Extract exactly and only the lines of the data below, starting at the line with "## 1.3.0 - Code" and stopping after the final line.

*** Opening of Records to process ***

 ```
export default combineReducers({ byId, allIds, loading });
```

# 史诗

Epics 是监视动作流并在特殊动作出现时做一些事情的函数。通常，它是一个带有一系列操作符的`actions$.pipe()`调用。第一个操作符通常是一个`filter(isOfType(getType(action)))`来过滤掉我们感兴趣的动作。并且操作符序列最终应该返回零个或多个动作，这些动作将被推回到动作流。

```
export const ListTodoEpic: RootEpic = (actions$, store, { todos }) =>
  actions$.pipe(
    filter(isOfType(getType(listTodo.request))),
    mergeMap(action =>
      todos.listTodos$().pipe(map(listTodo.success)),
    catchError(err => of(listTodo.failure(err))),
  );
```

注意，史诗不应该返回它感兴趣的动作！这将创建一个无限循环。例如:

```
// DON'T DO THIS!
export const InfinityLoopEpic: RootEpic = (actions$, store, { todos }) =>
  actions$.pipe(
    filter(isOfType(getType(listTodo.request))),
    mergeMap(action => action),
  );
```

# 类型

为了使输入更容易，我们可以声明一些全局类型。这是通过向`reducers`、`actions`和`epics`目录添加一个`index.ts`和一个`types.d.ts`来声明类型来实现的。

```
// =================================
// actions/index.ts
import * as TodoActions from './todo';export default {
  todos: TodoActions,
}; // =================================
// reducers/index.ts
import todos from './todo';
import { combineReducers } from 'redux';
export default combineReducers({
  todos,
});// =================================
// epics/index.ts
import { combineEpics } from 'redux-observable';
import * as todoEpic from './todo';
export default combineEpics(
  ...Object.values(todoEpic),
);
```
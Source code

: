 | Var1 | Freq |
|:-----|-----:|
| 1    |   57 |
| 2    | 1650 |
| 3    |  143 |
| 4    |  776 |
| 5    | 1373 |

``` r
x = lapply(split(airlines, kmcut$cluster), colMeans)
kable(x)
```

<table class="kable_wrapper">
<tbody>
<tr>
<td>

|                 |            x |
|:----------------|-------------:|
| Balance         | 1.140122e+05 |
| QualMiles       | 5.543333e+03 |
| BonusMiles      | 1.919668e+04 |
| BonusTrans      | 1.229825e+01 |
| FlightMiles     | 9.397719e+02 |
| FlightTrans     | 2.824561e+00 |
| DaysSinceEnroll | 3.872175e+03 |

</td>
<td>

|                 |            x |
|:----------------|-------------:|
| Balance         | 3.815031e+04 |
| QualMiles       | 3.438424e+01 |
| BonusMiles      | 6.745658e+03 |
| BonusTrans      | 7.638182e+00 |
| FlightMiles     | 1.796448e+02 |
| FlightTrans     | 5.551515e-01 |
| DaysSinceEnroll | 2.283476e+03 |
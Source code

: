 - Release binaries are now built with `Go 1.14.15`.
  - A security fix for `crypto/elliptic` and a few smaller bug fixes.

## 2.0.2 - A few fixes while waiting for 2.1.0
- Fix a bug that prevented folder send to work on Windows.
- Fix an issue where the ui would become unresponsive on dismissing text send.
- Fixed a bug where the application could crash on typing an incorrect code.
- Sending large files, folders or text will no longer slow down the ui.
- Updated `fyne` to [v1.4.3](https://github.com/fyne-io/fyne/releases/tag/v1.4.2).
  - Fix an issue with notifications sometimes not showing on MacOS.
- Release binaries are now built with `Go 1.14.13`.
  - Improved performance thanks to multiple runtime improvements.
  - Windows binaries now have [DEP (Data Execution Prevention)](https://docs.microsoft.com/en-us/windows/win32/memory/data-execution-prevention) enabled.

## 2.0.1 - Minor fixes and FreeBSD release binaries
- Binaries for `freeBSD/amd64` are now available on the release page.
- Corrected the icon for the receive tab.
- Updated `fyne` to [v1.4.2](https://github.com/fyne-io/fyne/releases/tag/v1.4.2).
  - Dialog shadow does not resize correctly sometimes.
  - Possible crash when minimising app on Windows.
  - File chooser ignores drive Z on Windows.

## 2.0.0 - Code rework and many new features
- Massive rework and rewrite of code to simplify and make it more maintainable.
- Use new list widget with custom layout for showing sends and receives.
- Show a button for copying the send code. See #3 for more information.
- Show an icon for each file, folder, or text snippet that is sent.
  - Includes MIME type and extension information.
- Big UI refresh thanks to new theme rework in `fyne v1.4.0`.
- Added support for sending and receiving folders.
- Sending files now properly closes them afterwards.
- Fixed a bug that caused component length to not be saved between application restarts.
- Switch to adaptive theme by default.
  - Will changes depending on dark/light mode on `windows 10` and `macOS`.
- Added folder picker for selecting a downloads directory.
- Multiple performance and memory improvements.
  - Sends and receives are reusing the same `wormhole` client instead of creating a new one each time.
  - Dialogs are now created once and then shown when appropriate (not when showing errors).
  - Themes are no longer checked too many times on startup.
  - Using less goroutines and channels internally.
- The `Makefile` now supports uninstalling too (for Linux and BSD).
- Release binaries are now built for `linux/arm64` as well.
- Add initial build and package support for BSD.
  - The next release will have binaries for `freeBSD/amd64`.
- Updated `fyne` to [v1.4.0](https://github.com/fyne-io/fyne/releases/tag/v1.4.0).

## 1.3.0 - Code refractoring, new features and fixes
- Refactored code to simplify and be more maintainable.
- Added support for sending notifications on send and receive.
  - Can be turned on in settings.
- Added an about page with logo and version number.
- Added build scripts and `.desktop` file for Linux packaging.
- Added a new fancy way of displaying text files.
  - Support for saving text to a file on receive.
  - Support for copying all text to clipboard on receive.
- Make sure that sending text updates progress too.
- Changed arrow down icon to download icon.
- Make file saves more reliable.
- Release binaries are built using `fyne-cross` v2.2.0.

*** Close of Records to process ***

### Exercise solution
## 1.3.0 - Code refractoring, new features and fixes
- Refactored code to simplify and be more maintainable.
- Added support for sending notifications on send and receive.
  - Can be turned on in settings.
- Added an about page with logo and version number.
- Added build scripts and `.desktop` file for Linux packaging.
- Added a new fancy way of displaying text files.
  - Support for saving text to a file on receive.
  - Support for copying all text to clipboard on receive.
- Make sure that sending text updates progress too.
- Changed arrow down icon to download icon.
- Make file saves more reliable.
- Release binaries are built using `fyne-cross` v2.2.0.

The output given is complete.